#### TASK OBJECTIVE
Please repeat the entries below exactly as written, leaving out any images.

··· DATA IN THIS EXERCISE ···

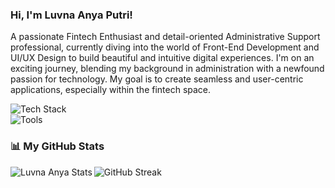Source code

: ### Hi, I'm Luvna Anya Putri! 
A passionate Fintech Enthusiast and detail-oriented Administrative Support professional, currently diving into the world of Front-End Development and UI/UX Design to build beautiful and intuitive digital experiences.
I'm on an exciting journey, blending my background in administration with a newfound passion for technology. My goal is to create seamless and user-centric applications, especially within the fintech space. 
<p>
<img src="https://skillicons.dev/icons?i=html,css,js,react,tailwind,figma" alt="Tech Stack" />
<br>
<img src="https://skillicons.dev/icons?i=vscode,git,github,notion" alt="Tools" />
</p>

### 📊 My GitHub Stats
<p>
<img align="left" src="https://github-readme-stats.vercel.app/api?username=luvnaanya&show_icons=true&theme=dracula&include_all_commits=true&count_private=true&hide_border=true" alt="Luvna Anya Stats" />
<img align="left" src="https://github-readme-streak-stats.herokuapp.com/?user=luvnaanya&theme=dracula&hide_border=true" alt="GitHub Streak" />
</p>
<br><br><br><br><br><br>
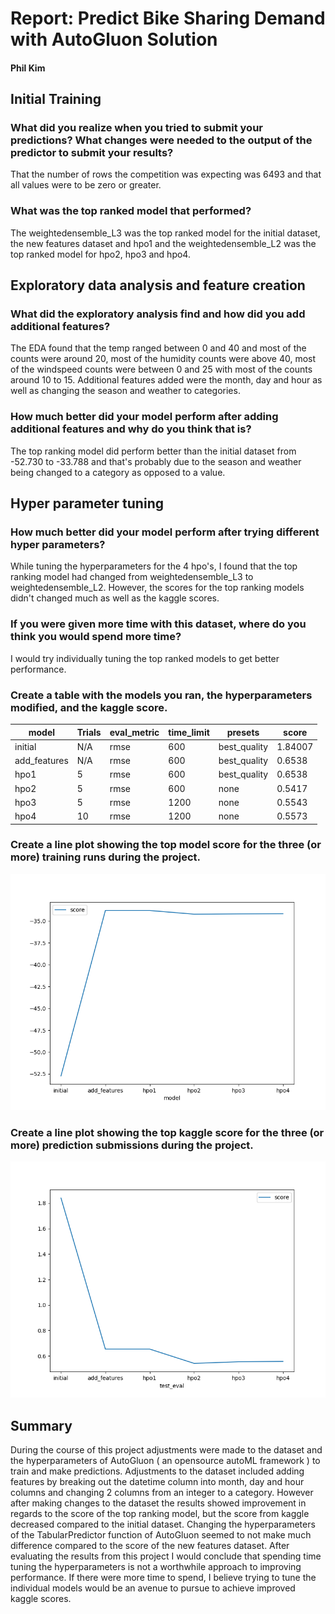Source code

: # Report: Predict Bike Sharing Demand with AutoGluon Solution
#### Phil Kim

## Initial Training
### What did you realize when you tried to submit your predictions? What changes were needed to the output of the predictor to submit your results?
That the number of rows the competition was expecting was 6493 and that all values were to be zero or greater.

### What was the top ranked model that performed?
The weightedensemble_L3 was the top ranked model for the initial dataset, the new features dataset and hpo1 and the weightedensemble_L2 was the top ranked model for hpo2, hpo3 and hpo4.

## Exploratory data analysis and feature creation
### What did the exploratory analysis find and how did you add additional features?
The EDA found that the temp ranged between 0 and 40 and most of the counts were around 20, most of the humidity counts were above 40, most of the windspeed counts were between 0 and 25 with most of the counts around 10 to 15. Additional features added were the month, day and hour as well as changing the season and weather to categories.

### How much better did your model perform after adding additional features and why do you think that is?
The top ranking model did perform better than the initial dataset from -52.730 to -33.788 and that's probably due to the season and weather being changed to a category as opposed to a value.

## Hyper parameter tuning
### How much better did your model perform after trying different hyper parameters?
While tuning the hyperparameters for the 4 hpo's, I found that the top ranking model had changed from weightedensemble_L3 to weightedensemble_L2. However, the scores for the top ranking models didn't changed much as well as the kaggle scores.

### If you were given more time with this dataset, where do you think you would spend more time?
I would try individually tuning the top ranked models to get better performance.

### Create a table with the models you ran, the hyperparameters modified, and the kaggle score.
|model|Trials|eval_metric|time_limit|presets|score|
|--|--|--|--|--|--|
|initial|N/A|rmse|600|best_quality|1.84007|
|add_features|N/A|rmse|600|best_quality|0.6538|
|hpo1|5|rmse|600|best_quality|0.6538|
|hpo2|5|rmse|600|none|0.5417|
|hpo3|5|rmse|1200|none|0.5543|
|hpo4|10|rmse|1200|none|0.5573|

### Create a line plot showing the top model score for the three (or more) training runs during the project.

![model_train_score.png](model_train_score.png)

### Create a line plot showing the top kaggle score for the three (or more) prediction submissions during the project.

![model_test_score.png](model_test_score.png)

## Summary

During the course of this project adjustments were made to the dataset and the hyperparameters of AutoGluon ( an opensource autoML framework ) to train and make predictions. Adjustments to the dataset included adding features by breaking out the datetime column into month, day and hour columns and changing 2 columns from an integer to a category. However after making changes to the dataset the results showed improvement in regards to the score of the top ranking model, but the score from kaggle decreased compared to the initial dataset. Changing the hyperparameters of the TabularPredictor function of AutoGluon seemed to not make much difference compared to the score of the new features dataset. After evaluating the results from this project I would conclude that spending time tuning the hyperparameters is not a worthwhile approach to improving performance. If there were more time to spend, I believe trying to tune the individual models would be an avenue to pursue to achieve improved kaggle scores.
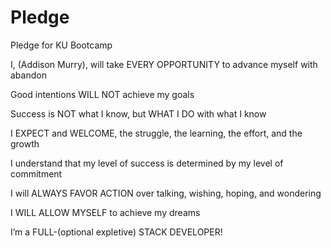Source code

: # Pledge
Pledge for KU Bootcamp      

I, (Addison Murry), will take EVERY OPPORTUNITY to advance myself with abandon

Good intentions WILL NOT achieve my goals

Success is NOT what I know, but WHAT I DO with what I know

I EXPECT and WELCOME, the struggle, the learning, the effort, and the growth

I understand that my level of success is determined by my level of commitment

I will ALWAYS FAVOR ACTION over talking, wishing, hoping, and wondering

I WILL ALLOW MYSELF to achieve my dreams

I’m a FULL-(optional expletive) STACK DEVELOPER!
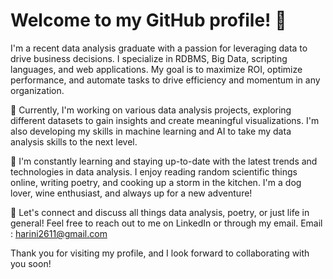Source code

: <h1>Welcome to my GitHub profile! 👋</h1>

I'm a recent data analysis graduate with a passion for leveraging data to drive business decisions. I specialize in RDBMS, Big Data, scripting languages, and web applications. My goal is to maximize ROI, optimize performance, and automate tasks to drive efficiency and momentum in any organization.

🔭 Currently, I'm working on various data analysis projects, exploring different datasets to gain insights and create meaningful visualizations. I'm also developing my skills in machine learning and AI to take my data analysis skills to the next level.

🌱 I'm constantly learning and staying up-to-date with the latest trends and technologies in data analysis. I enjoy reading random scientific things online, writing poetry, and cooking up a storm in the kitchen. I'm a dog lover, wine enthusiast, and always up for a new adventure!

💬 Let's connect and discuss all things data analysis, poetry, or just life in general! Feel free to reach out to me on LinkedIn or through my email.
Email : harini2611@gmail.com

Thank you for visiting my profile, and I look forward to collaborating with you soon!

<!--<h1>Skills</h1>
<a href="https://developer.mozilla.org/en-US/docs/Web/CSS"> <img style="height:50px; width:50px" src = "https://github.com/Harini2611/Images/blob/main/CSS.webp"> </a>
<a href="[https://developer.mozilla.org/en-US/docs/Web/CSS](https://support.microsoft.com/en-us/excel)"> <img style="height:50px; width:50px" src = "https://github.com/Harini2611/Images/blob/main/Excel.png"> </a>-->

···

#### SOLUTION
Source code

: ### Hi, I'm Luvna Anya Putri! 
A passionate Fintech Enthusiast and detail-oriented Administrative Support professional, currently diving into the world of Front-End Development and UI/UX Design to build beautiful and intuitive digital experiences.
I'm on an exciting journey, blending my background in administration with a newfound passion for technology. My goal is to create seamless and user-centric applications, especially within the fintech space. 
<p>
<img src="https://skillicons.dev/icons?i=html,css,js,react,tailwind,figma" alt="Tech Stack" />
<br>
<img src="https://skillicons.dev/icons?i=vscode,git,github,notion" alt="Tools" />
</p>

### 📊 My GitHub Stats
<p>
<img align="left" src="https://github-readme-stats.vercel.app/api?username=luvnaanya&show_icons=true&theme=dracula&include_all_commits=true&count_private=true&hide_border=true" alt="Luvna Anya Stats" />
<img align="left" src="https://github-readme-streak-stats.herokuapp.com/?user=luvnaanya&theme=dracula&hide_border=true" alt="GitHub Streak" />
</p>
<br><br><br><br><br><br>
Source code

: # Report: Predict Bike Sharing Demand with AutoGluon Solution
#### Phil Kim

## Initial Training
### What did you realize when you tried to submit your predictions? What changes were needed to the output of the predictor to submit your results?
That the number of rows the competition was expecting was 6493 and that all values were to be zero or greater.

### What was the top ranked model that performed?
The weightedensemble_L3 was the top ranked model for the initial dataset, the new features dataset and hpo1 and the weightedensemble_L2 was the top ranked model for hpo2, hpo3 and hpo4.

## Exploratory data analysis and feature creation
### What did the exploratory analysis find and how did you add additional features?
The EDA found that the temp ranged between 0 and 40 and most of the counts were around 20, most of the humidity counts were above 40, most of the windspeed counts were between 0 and 25 with most of the counts around 10 to 15. Additional features added were the month, day and hour as well as changing the season and weather to categories.

### How much better did your model perform after adding additional features and why do you think that is?
The top ranking model did perform better than the initial dataset from -52.730 to -33.788 and that's probably due to the season and weather being changed to a category as opposed to a value.

## Hyper parameter tuning
### How much better did your model perform after trying different hyper parameters?
While tuning the hyperparameters for the 4 hpo's, I found that the top ranking model had changed from weightedensemble_L3 to weightedensemble_L2. However, the scores for the top ranking models didn't changed much as well as the kaggle scores.

### If you were given more time with this dataset, where do you think you would spend more time?
I would try individually tuning the top ranked models to get better performance.

### Create a table with the models you ran, the hyperparameters modified, and the kaggle score.
|model|Trials|eval_metric|time_limit|presets|score|
|--|--|--|--|--|--|
|initial|N/A|rmse|600|best_quality|1.84007|
|add_features|N/A|rmse|600|best_quality|0.6538|
|hpo1|5|rmse|600|best_quality|0.6538|
|hpo2|5|rmse|600|none|0.5417|
|hpo3|5|rmse|1200|none|0.5543|
|hpo4|10|rmse|1200|none|0.5573|

### Create a line plot showing the top model score for the three (or more) training runs during the project.

![model_train_score.png](model_train_score.png)

### Create a line plot showing the top kaggle score for the three (or more) prediction submissions during the project.

![model_test_score.png](model_test_score.png)

## Summary

During the course of this project adjustments were made to the dataset and the hyperparameters of AutoGluon ( an opensource autoML framework ) to train and make predictions. Adjustments to the dataset included adding features by breaking out the datetime column into month, day and hour columns and changing 2 columns from an integer to a category. However after making changes to the dataset the results showed improvement in regards to the score of the top ranking model, but the score from kaggle decreased compared to the initial dataset. Changing the hyperparameters of the TabularPredictor function of AutoGluon seemed to not make much difference compared to the score of the new features dataset. After evaluating the results from this project I would conclude that spending time tuning the hyperparameters is not a worthwhile approach to improving performance. If there were more time to spend, I believe trying to tune the individual models would be an avenue to pursue to achieve improved kaggle scores.
Source code

: # Pledge
Pledge for KU Bootcamp      

I, (Addison Murry), will take EVERY OPPORTUNITY to advance myself with abandon

Good intentions WILL NOT achieve my goals

Success is NOT what I know, but WHAT I DO with what I know

I EXPECT and WELCOME, the struggle, the learning, the effort, and the growth

I understand that my level of success is determined by my level of commitment

I will ALWAYS FAVOR ACTION over talking, wishing, hoping, and wondering

I WILL ALLOW MYSELF to achieve my dreams

I’m a FULL-(optional expletive) STACK DEVELOPER!
Source code

: <h1>Welcome to my GitHub profile! 👋</h1>

I'm a recent data analysis graduate with a passion for leveraging data to drive business decisions. I specialize in RDBMS, Big Data, scripting languages, and web applications. My goal is to maximize ROI, optimize performance, and automate tasks to drive efficiency and momentum in any organization.

🔭 Currently, I'm working on various data analysis projects, exploring different datasets to gain insights and create meaningful visualizations. I'm also developing my skills in machine learning and AI to take my data analysis skills to the next level.

🌱 I'm constantly learning and staying up-to-date with the latest trends and technologies in data analysis. I enjoy reading random scientific things online, writing poetry, and cooking up a storm in the kitchen. I'm a dog lover, wine enthusiast, and always up for a new adventure!

💬 Let's connect and discuss all things data analysis, poetry, or just life in general! Feel free to reach out to me on LinkedIn or through my email.
Email : harini2611@gmail.com

Thank you for visiting my profile, and I look forward to collaborating with you soon!

<!--<h1>Skills</h1>
<a href="https://developer.mozilla.org/en-US/docs/Web/CSS"> <img style="height:50px; width:50px" src = "https://github.com/Harini2611/Images/blob/main/CSS.webp"> </a>
<a href="[https://developer.mozilla.org/en-US/docs/Web/CSS](https://support.microsoft.com/en-us/excel)"> <img style="height:50px; width:50px" src = "https://github.com/Harini2611/Images/blob/main/Excel.png"> </a>-->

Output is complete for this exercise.